At some point in my recent past I stopped worrying if my behavior was masculine enough. Now I worry whether or not I am behaving like a good human being ought, which means with kindness. I don’t feel any compelling need to read websites like The Art of Manliness, with its narrow minded nostalgia for the 40s when blacks couldn’t vote, gays had no rights, Japanese-Americans were in interment camps and women had no legal access to birth control.
No thank you.
Though I did read those pages looking for what I asssume all the other men reading that website – and others like it – were looking for, namely, how to be something they are not. But somewhere several months back I stopped reading all those blogs. I realized I am a man because I say I am on and because I am a master of this process.

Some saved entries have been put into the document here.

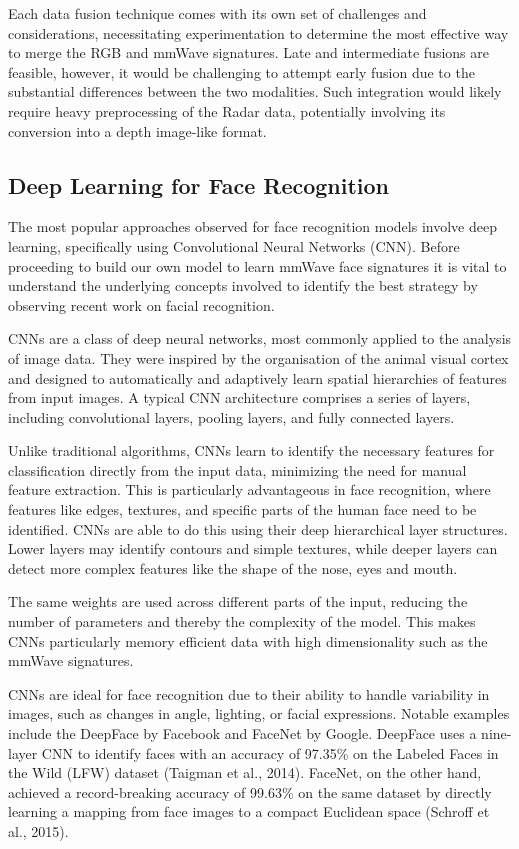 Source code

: \documentclass{interim}
\begin{document}
Each data fusion technique comes with its own set of challenges and considerations, necessitating experimentation to determine the most effective way to merge the RGB and mmWave signatures. Late and intermediate fusions are feasible, however, it would be challenging to attempt early fusion due to the substantial differences between the two modalities. Such integration would likely require heavy preprocessing of the Radar data, potentially involving its conversion into a depth image-like format. 


\subsection{Deep Learning for Face Recognition}
The most popular approaches observed for face recognition models involve deep learning, specifically using Convolutional Neural Networks (CNN). Before proceeding to build our own model to learn mmWave face signatures it is vital to understand the underlying concepts involved to identify the best strategy by observing recent work on facial recognition. 

CNNs are a class of deep neural networks, most commonly applied to the analysis of image data. They were inspired by the organisation of the animal visual cortex and designed to automatically and adaptively learn spatial hierarchies of features from input images. A typical CNN architecture comprises a series of layers, including convolutional layers, pooling layers, and fully connected layers.

Unlike traditional algorithms, CNNs learn to identify the necessary features for classification directly from the input data, minimizing the need for manual feature extraction. This is particularly advantageous in face recognition, where features like edges, textures, and specific parts of the human face need to be identified. CNNs are able to do this using their deep hierarchical layer structures. Lower layers may identify contours and simple textures, while deeper layers can detect more complex features like the shape of the nose, eyes and mouth.

The same weights are used across different parts of the input, reducing the number of parameters and thereby the complexity of the model. This makes CNNs particularly memory efficient data with high dimensionality such as the mmWave signatures.

CNNs are ideal for face recognition due to their ability to handle variability in images, such as changes in angle, lighting, or facial expressions. Notable examples include the DeepFace by Facebook and FaceNet by Google. DeepFace uses a nine-layer CNN to identify faces with an accuracy of 97.35\% on the Labeled Faces in the Wild (LFW) dataset (Taigman et al., 2014). FaceNet, on the other hand, achieved a record-breaking accuracy of 99.63\% on the same dataset by directly learning a mapping from face images to a compact Euclidean space (Schroff et al., 2015).
\end{document}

Malcolm Gladwell opined that mastery comes after 10,000 hours of doing something like practicing an instrument, for example. Well, I’ve been at this masculinity practice at least three times as long so I guess I am a super, mega, master of being a man.
After all these years I find now the whole thing has become very ordinary, which isn’t to say I am not still astonished by all my experiences. But the relentless self-involvement, gone. I am now more concerned with my body as it ages, since I want to maintain a good infrastructure well into my nineties. But the quality of my focus has changed. Perhaps the best way to put it is to say I have shifted my focus from am I man enough to how can I support my body as I age.
I don’t think I worked to stop focusing on my masculinity. It seems that the process of living my life as a husband, friend, family member and co-worker shifted the focus for me. Perhaps I’ve become more focused on others. I’m not sure. But I am sure that I am a grown-up man now.